Retrieve all lines below that have the string "struck".

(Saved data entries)
▬▬▬

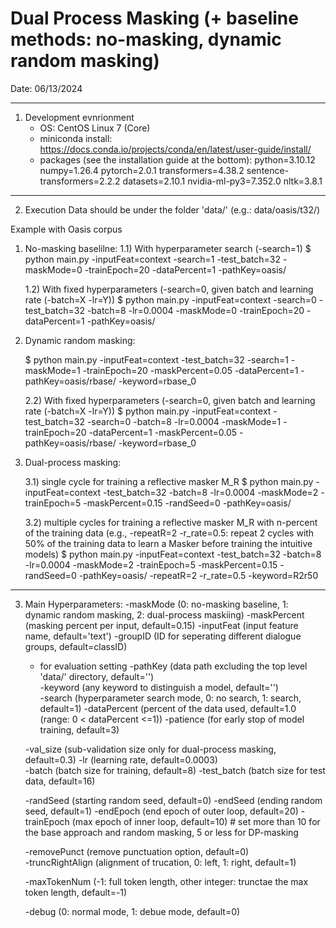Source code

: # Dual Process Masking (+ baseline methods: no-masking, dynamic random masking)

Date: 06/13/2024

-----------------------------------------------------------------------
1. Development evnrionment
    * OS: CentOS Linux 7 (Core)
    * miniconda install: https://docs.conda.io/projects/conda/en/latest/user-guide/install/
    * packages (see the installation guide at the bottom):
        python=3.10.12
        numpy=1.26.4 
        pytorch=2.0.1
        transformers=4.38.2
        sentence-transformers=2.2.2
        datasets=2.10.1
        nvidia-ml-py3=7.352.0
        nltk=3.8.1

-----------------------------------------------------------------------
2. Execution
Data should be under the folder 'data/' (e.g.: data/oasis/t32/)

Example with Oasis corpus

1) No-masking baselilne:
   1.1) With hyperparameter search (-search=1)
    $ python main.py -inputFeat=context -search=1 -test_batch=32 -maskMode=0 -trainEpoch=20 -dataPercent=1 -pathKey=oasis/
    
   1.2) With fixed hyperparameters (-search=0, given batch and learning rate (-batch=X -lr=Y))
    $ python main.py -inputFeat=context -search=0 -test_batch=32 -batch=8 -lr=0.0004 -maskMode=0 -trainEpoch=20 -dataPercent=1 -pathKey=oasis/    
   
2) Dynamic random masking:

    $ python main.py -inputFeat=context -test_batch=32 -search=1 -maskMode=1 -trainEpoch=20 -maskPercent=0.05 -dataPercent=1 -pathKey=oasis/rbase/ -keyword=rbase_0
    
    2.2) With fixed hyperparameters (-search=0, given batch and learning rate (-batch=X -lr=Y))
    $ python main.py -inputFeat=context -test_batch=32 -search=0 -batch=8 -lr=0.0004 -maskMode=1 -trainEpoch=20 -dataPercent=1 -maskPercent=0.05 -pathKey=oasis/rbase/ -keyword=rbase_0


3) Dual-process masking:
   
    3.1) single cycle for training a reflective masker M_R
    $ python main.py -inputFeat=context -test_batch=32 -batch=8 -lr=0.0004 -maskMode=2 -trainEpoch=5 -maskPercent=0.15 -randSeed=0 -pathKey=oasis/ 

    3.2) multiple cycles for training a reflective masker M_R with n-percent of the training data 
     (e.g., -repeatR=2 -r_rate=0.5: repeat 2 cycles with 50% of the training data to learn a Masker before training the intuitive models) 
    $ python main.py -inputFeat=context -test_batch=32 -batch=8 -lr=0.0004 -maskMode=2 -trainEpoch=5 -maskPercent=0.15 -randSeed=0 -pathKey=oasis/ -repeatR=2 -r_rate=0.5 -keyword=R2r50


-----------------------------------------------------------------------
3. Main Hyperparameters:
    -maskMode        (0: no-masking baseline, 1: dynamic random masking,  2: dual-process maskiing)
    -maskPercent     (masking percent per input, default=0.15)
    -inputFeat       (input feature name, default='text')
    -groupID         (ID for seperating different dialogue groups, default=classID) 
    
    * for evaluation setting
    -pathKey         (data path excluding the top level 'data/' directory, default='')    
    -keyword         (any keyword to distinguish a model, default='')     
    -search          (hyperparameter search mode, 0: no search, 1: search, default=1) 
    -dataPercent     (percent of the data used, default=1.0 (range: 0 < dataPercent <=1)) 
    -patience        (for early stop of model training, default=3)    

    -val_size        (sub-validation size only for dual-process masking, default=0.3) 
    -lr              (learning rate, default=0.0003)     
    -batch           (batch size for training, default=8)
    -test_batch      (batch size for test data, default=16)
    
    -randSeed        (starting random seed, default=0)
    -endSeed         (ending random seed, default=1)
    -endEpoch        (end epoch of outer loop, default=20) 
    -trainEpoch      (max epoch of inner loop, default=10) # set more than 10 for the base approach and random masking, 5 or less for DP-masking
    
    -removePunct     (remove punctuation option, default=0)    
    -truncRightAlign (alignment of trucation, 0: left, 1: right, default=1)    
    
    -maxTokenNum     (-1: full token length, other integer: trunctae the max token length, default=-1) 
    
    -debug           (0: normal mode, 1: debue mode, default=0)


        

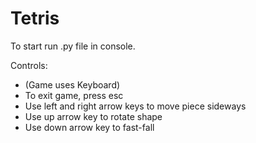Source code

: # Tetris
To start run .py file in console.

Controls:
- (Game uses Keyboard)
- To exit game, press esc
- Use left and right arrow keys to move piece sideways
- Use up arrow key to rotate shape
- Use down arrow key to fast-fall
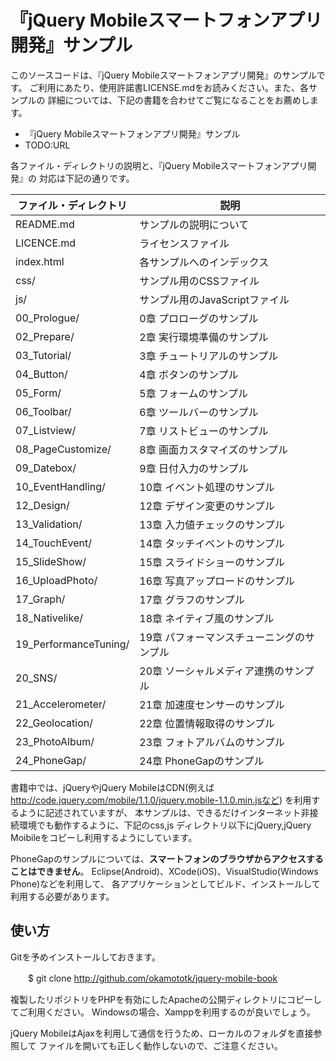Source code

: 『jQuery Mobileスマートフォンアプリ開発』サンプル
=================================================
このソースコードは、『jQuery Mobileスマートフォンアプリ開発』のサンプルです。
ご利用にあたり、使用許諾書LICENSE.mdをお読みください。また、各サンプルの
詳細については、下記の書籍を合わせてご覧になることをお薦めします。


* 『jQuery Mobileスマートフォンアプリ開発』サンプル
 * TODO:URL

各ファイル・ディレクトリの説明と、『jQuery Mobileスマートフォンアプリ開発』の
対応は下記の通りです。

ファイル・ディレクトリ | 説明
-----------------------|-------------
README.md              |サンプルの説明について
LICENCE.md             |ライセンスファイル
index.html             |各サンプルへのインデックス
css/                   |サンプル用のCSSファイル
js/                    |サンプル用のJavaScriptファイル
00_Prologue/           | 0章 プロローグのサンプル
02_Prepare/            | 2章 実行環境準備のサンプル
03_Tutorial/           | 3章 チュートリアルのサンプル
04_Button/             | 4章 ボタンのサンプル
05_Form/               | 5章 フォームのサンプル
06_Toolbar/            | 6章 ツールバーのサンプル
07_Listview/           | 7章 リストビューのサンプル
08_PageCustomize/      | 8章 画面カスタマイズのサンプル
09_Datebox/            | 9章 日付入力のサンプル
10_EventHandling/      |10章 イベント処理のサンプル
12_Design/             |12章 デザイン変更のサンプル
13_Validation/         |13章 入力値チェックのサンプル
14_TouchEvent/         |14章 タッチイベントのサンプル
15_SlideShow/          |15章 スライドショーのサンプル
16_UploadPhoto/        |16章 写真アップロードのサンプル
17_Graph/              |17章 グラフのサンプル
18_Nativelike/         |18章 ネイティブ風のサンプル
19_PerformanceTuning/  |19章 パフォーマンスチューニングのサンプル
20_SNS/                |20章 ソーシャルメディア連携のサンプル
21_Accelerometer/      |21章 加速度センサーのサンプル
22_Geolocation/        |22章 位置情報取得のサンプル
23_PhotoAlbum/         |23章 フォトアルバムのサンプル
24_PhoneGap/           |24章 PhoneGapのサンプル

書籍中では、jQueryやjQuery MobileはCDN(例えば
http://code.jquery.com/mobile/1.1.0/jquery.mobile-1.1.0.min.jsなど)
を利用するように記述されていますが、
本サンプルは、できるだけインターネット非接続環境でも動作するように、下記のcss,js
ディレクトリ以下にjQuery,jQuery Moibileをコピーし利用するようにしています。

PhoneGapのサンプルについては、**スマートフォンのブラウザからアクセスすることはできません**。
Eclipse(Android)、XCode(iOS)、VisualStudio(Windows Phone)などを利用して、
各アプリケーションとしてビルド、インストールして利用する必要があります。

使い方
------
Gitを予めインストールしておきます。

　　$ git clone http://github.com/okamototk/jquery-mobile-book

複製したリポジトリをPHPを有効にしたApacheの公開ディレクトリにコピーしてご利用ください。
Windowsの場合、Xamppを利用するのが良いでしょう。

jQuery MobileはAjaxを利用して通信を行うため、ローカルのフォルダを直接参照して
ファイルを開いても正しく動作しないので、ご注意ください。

▬▬▬

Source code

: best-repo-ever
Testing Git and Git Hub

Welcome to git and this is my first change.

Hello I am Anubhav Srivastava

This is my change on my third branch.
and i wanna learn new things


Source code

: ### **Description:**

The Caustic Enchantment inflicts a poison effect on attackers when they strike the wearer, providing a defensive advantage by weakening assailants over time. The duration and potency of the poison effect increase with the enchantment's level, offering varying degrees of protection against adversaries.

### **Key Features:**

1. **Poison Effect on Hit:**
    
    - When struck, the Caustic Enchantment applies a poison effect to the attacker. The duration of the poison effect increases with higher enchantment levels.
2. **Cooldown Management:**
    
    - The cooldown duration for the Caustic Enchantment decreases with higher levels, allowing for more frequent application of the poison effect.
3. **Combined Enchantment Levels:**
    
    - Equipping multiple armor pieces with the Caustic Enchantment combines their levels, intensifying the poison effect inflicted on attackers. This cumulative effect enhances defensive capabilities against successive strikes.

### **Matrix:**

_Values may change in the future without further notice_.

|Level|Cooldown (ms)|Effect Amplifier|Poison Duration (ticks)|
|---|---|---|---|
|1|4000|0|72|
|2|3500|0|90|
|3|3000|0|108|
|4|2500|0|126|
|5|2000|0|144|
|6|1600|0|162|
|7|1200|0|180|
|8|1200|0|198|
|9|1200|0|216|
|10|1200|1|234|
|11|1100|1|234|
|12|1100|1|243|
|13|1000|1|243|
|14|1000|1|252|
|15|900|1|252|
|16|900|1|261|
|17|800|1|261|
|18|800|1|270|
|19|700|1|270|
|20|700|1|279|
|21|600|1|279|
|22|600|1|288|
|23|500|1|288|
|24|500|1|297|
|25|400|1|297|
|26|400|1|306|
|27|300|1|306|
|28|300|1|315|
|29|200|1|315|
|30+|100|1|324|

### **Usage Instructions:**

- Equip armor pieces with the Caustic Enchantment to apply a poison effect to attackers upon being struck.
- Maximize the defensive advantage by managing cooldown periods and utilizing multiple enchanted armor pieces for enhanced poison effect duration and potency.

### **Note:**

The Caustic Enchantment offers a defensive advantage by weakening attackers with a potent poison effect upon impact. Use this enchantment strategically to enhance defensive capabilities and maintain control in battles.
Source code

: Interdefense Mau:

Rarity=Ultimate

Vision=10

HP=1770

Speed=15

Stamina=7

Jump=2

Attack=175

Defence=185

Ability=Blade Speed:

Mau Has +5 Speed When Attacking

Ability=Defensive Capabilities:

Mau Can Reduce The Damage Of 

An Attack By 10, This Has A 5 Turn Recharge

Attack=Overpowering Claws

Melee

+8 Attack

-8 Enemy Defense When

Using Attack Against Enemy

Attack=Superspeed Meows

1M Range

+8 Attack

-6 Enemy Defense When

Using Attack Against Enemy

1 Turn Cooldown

▬▬▬

TASK OUTPUT:
    - When struck, the Caustic Enchantment applies a poison effect to the attacker. The duration of the poison effect increases with higher enchantment levels.
- Equip armor pieces with the Caustic Enchantment to apply a poison effect to attackers upon being struck.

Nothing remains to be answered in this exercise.